*** Opening of Data under study ***
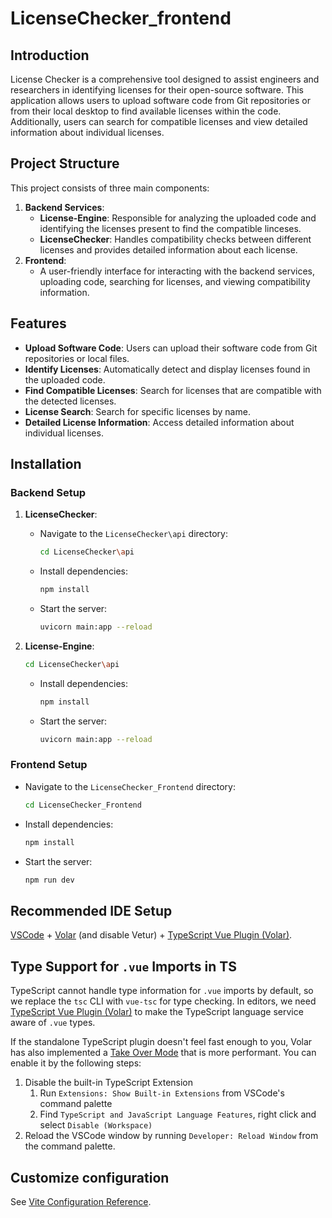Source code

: # LicenseChecker_frontend

## Introduction
License Checker is a comprehensive tool designed to assist engineers and researchers in identifying licenses for their open-source software. This application allows users to upload software code from Git repositories or from their local desktop to find available licenses within the code. Additionally, users can search for compatible licenses and view detailed information about individual licenses.

## Project Structure
This project consists of three main components:
1. **Backend Services**:
   - **License-Engine**: Responsible for analyzing the uploaded code and identifying the licenses present to find the compatible linceses.
   - **LicenseChecker**: Handles compatibility checks between different licenses and provides detailed information about each license.
2. **Frontend**:
    - A user-friendly interface for interacting with the backend services, uploading code, searching for licenses, and viewing compatibility information.

## Features
- **Upload Software Code**: Users can upload their software code from Git repositories or local files.
- **Identify Licenses**: Automatically detect and display licenses found in the uploaded code.
- **Find Compatible Licenses**: Search for licenses that are compatible with the detected licenses.
- **License Search**: Search for specific licenses by name.
- **Detailed License Information**: Access detailed information about individual licenses.


## Installation
### Backend Setup

1. **LicenseChecker**:

 
   - Navigate to the `LicenseChecker\api` directory:

   
     ```sh
     cd LicenseChecker\api
     ```
   - Install dependencies:
     ```sh
     npm install
     ```
   - Start the server:
     ```sh
     uvicorn main:app --reload
     ```

2. **License-Engine**:

  
     ```sh
     cd LicenseChecker\api
     ```
   - Install dependencies:
     ```sh
     npm install
     ```
   - Start the server:
     ```sh
     uvicorn main:app --reload
     ```

### Frontend Setup

   - Navigate to the `LicenseChecker_Frontend` directory:
     ```sh
     cd LicenseChecker_Frontend
     ```
   - Install dependencies:
     ```sh
     npm install
     ```
   - Start the server:
     ```sh
     npm run dev
     ```


## Recommended IDE Setup

[VSCode](https://code.visualstudio.com/) + [Volar](https://marketplace.visualstudio.com/items?itemName=Vue.volar) (and disable Vetur) + [TypeScript Vue Plugin (Volar)](https://marketplace.visualstudio.com/items?itemName=Vue.vscode-typescript-vue-plugin).

## Type Support for `.vue` Imports in TS

TypeScript cannot handle type information for `.vue` imports by default, so we replace the `tsc` CLI with `vue-tsc` for type checking. In editors, we need [TypeScript Vue Plugin (Volar)](https://marketplace.visualstudio.com/items?itemName=Vue.vscode-typescript-vue-plugin) to make the TypeScript language service aware of `.vue` types.

If the standalone TypeScript plugin doesn't feel fast enough to you, Volar has also implemented a [Take Over Mode](https://github.com/johnsoncodehk/volar/discussions/471#discussioncomment-1361669) that is more performant. You can enable it by the following steps:

1. Disable the built-in TypeScript Extension
    1) Run `Extensions: Show Built-in Extensions` from VSCode's command palette
    2) Find `TypeScript and JavaScript Language Features`, right click and select `Disable (Workspace)`
2. Reload the VSCode window by running `Developer: Reload Window` from the command palette.

## Customize configuration

See [Vite Configuration Reference](https://vitejs.dev/config/).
*** Close of Data under study ***
Your answer should be a single number: how many lines of the material contain "local".

* **Task result**: 2